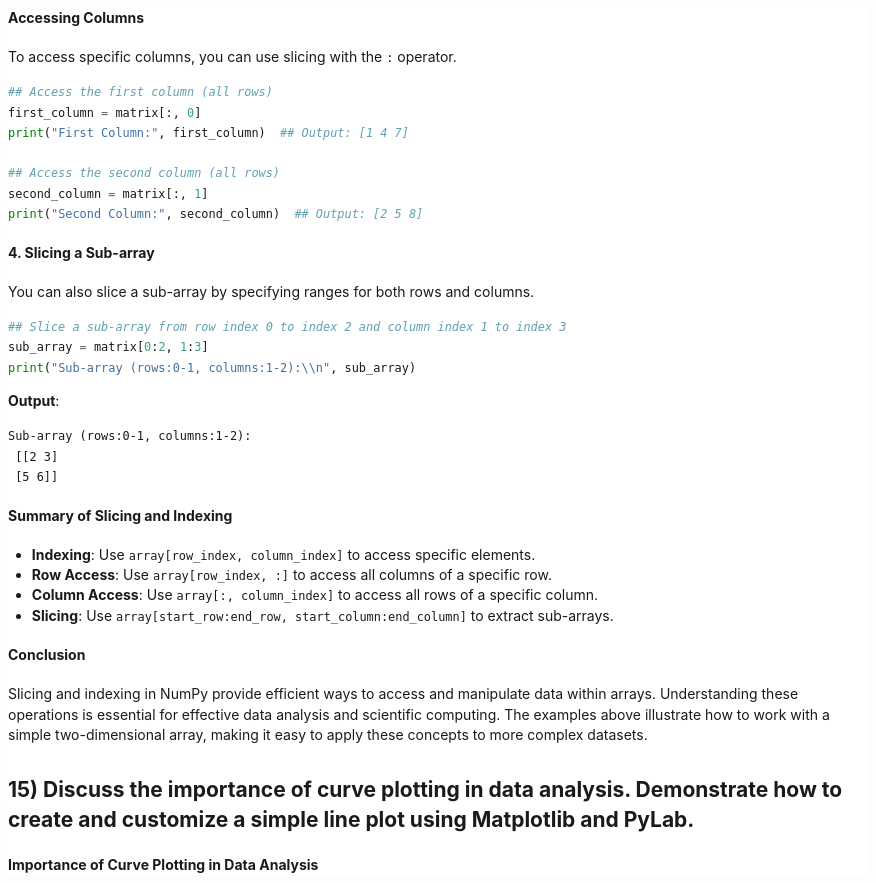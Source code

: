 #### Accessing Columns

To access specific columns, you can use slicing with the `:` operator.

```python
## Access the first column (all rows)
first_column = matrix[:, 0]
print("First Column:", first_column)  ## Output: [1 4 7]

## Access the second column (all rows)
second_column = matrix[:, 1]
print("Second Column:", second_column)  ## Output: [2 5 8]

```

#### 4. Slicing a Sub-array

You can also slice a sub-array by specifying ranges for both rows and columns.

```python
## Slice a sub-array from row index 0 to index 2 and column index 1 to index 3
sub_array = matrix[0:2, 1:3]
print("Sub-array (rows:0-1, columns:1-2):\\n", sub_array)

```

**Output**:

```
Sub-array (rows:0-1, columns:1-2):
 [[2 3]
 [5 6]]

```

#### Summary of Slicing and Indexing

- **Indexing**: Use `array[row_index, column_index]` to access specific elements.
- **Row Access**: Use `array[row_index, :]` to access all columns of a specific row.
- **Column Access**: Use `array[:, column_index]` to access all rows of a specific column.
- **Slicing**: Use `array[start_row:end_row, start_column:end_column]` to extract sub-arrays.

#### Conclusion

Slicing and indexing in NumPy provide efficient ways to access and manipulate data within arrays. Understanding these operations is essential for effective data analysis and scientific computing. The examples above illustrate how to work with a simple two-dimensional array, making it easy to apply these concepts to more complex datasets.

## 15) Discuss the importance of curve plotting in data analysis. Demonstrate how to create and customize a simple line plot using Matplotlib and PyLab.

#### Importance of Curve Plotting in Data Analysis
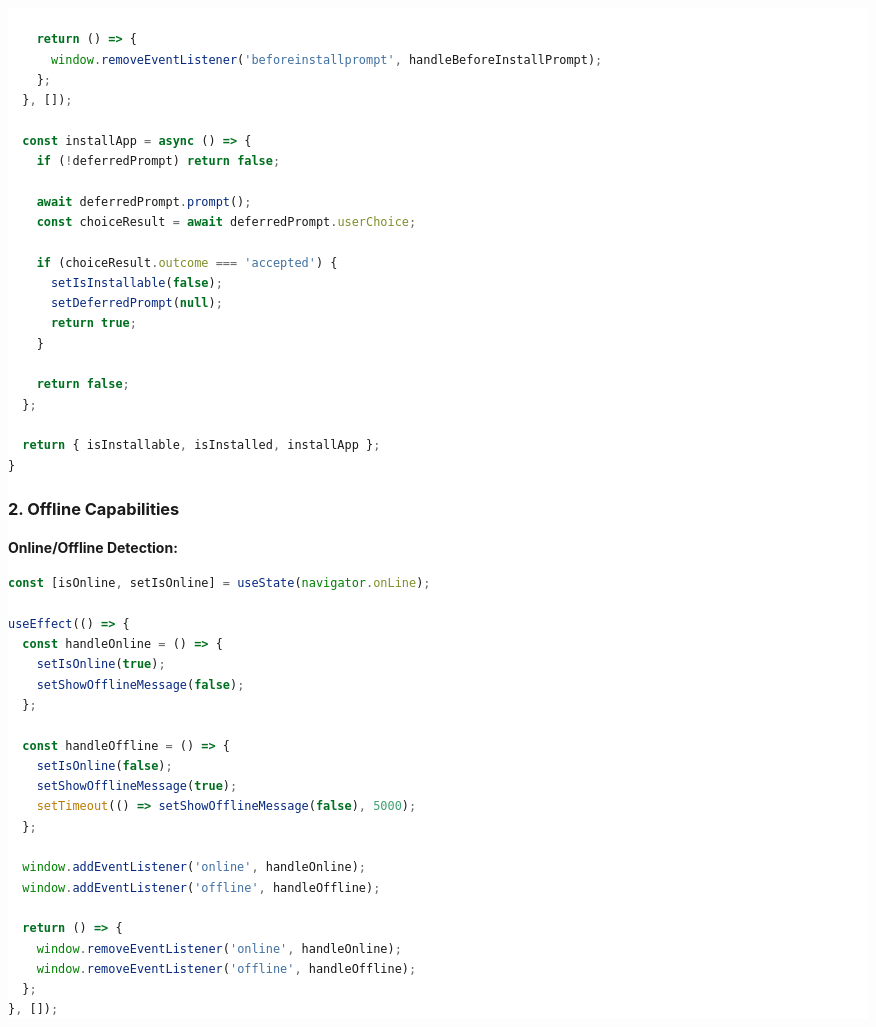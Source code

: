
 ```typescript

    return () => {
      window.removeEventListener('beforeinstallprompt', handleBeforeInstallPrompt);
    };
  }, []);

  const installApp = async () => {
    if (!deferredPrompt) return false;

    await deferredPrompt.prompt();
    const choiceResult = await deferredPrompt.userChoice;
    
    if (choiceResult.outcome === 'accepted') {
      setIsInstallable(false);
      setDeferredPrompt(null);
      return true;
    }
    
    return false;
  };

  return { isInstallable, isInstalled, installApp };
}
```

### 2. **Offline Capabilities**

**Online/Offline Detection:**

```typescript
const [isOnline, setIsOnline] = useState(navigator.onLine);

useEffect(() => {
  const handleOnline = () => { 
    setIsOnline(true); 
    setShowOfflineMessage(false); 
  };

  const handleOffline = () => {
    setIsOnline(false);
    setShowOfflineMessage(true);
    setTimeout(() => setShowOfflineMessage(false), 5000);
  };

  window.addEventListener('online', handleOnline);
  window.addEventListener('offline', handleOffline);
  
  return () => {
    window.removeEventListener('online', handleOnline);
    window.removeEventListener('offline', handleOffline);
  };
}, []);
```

- _Work item_
Reproduce the material above from its first line through the line containing "#### Conclusion", both ends included, and skip every picture.

- _Finished exercise_
Source code

: #### Accessing Columns

To access specific columns, you can use slicing with the `:` operator.

```python
## Access the first column (all rows)
first_column = matrix[:, 0]
print("First Column:", first_column)  ## Output: [1 4 7]

## Access the second column (all rows)
second_column = matrix[:, 1]
print("Second Column:", second_column)  ## Output: [2 5 8]

```

#### 4. Slicing a Sub-array

You can also slice a sub-array by specifying ranges for both rows and columns.

```python
## Slice a sub-array from row index 0 to index 2 and column index 1 to index 3
sub_array = matrix[0:2, 1:3]
print("Sub-array (rows:0-1, columns:1-2):\\n", sub_array)

```

**Output**:

```
Sub-array (rows:0-1, columns:1-2):
 [[2 3]
 [5 6]]

```

#### Summary of Slicing and Indexing

- **Indexing**: Use `array[row_index, column_index]` to access specific elements.
- **Row Access**: Use `array[row_index, :]` to access all columns of a specific row.
- **Column Access**: Use `array[:, column_index]` to access all rows of a specific column.
- **Slicing**: Use `array[start_row:end_row, start_column:end_column]` to extract sub-arrays.

#### Conclusion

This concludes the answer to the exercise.